Diversity Policy

The Policy aims to ensure that optimal and sound decision-making is achieved by diversifying the composition of the Company’s Board of Directors .

Board Diversity Policy

Whistle-Blowing Policy
This policy is issued to provide a system and venue for the proper submission, handling, or resolution of employees’ complaints or disclosures regarding violations of corporate governance rules, questionable accounting or auditing matters, and offenses covered by the Company’s existing Code of Discipline or equivalent policy. This policy likewise contains procedures to protect from any retaliation an employee/person who reveals illegal/unethical behavior by others.

Whistle Blowing Policy

Conflict of Interest Policy
This policy ensures that all work-related decisions, actions or inactions of Philex Mining’s directors, officers, employees, and consultants are above-board and based on sound business principles and judgment, and devoid of bias or partiality.

Conflict of Interest Policy

Policy on Gifts, Entertainment, and Sponsored Travels
This policy provides the general guidelines for directors, employees, and consultants on how to handle gifts, entertainment, and sponsored travel offered by third parties.

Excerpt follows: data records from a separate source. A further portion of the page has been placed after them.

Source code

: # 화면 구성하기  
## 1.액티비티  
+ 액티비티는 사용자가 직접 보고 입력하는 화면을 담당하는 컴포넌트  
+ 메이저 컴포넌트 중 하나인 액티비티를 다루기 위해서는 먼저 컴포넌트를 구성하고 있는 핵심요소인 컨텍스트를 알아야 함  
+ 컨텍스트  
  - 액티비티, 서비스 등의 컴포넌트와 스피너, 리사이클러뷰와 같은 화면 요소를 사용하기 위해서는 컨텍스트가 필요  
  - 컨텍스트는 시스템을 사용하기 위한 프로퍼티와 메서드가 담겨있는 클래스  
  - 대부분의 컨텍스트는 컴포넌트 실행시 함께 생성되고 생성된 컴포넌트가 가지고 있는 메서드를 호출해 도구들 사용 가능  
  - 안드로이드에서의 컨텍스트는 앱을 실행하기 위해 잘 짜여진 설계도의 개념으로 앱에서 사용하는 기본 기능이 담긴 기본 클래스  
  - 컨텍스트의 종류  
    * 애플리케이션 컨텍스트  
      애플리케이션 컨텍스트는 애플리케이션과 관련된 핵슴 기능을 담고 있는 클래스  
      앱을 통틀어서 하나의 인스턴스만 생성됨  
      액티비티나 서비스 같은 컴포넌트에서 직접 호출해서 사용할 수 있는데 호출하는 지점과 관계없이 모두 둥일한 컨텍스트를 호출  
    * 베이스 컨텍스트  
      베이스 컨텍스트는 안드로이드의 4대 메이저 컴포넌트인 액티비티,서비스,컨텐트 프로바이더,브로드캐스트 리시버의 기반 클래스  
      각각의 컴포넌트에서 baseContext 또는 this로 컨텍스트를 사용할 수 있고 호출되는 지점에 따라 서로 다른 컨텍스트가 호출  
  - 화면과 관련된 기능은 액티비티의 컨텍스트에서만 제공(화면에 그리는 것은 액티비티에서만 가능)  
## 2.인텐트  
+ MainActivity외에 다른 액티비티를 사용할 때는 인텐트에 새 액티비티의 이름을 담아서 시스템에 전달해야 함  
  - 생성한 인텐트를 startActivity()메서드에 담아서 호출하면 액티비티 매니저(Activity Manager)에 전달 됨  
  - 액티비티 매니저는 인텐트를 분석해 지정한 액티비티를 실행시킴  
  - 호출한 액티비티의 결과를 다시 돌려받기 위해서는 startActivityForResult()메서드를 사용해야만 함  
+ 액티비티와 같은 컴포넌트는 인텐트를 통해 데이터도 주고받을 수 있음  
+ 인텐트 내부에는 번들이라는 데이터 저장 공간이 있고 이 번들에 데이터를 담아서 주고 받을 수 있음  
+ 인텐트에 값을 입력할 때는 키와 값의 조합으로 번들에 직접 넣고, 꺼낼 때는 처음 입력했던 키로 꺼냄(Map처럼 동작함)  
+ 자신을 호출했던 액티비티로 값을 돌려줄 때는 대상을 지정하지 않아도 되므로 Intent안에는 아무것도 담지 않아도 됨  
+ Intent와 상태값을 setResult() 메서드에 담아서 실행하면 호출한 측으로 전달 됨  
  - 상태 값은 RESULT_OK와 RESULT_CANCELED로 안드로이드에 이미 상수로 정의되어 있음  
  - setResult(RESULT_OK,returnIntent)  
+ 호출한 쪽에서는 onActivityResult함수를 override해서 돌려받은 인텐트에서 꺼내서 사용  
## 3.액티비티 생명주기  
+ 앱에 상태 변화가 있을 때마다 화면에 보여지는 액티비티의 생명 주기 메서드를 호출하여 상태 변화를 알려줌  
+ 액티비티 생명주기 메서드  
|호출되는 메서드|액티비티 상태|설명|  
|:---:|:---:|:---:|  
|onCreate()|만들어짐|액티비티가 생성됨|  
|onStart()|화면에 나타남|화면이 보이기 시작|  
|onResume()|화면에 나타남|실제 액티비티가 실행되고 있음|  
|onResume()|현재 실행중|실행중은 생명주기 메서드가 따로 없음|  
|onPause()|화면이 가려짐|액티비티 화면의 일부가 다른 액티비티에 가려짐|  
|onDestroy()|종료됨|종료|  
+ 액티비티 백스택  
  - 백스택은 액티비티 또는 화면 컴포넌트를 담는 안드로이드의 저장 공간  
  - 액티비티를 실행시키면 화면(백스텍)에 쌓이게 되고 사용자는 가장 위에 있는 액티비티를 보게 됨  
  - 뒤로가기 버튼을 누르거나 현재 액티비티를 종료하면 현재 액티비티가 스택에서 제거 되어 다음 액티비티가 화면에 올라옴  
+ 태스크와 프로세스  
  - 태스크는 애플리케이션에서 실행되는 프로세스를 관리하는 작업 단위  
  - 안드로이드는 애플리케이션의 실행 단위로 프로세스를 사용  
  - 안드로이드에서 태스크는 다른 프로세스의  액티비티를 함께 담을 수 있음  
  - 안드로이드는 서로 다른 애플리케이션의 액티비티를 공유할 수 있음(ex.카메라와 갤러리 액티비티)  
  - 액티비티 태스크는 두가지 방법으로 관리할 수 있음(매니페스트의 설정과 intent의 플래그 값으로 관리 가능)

Policy on Gifts, Entertainment, and Sponsored Travels

Vendor Relations Policy
This policy seeks to uphold the highest professional standards of business practices, core values, and ethics in the company’s dealings with its suppliers in the procurement of products and services.

Vendor Relations Policy

Policy on Dealings in Company Shares of Stock
This policy as amended provides guidelines and disclosure requirements on dealings of corporate insiders in shares of stock. The amendment required all concerned directors, officers and/or employees to report to Compliance Officer all respective dealings in company shares within two (2) business days and for the Company to disclose the same within three (3) business days from date of transaction.

Policy on Dealings in Company Shares of Stock

Related Party Transaction (RPT) Policy
This Policy ensures proper review, approval, and reporting of transactions between the Company and Related Parties. This likewise provides the definition of Material and/or Significant RPT based on threshold amount over specific period, and the role of Corporate Governance and Audit Committee with respect to the same.
As matter of policy and procedure, all Material and/or Significant RPT shall be subject to review and endorsement by the Corporate Governance Committee   and with the concurrence of   all Independent Directors prior to approval by the Board.

Related Party Transactions Policy

Directors and Officers’ Orientation and Training Policy
This Policy seeks to formalize the Company’s practice on the orientation and training programs for directors. It applies to all BOD members and officers with the rank of Vice President (VP) and above.

Directors and Officers’ Orientation Policy

Board Performance Appraisal/ Assessment Policy
This policy enables the Board to periodically identify overall strengths and specific areas for improvements based on results of assessment, and to obtain important feedback and views from the members of the Board which will collectively form part of Company’s overall strategy, performance and/or future directions or endeavors.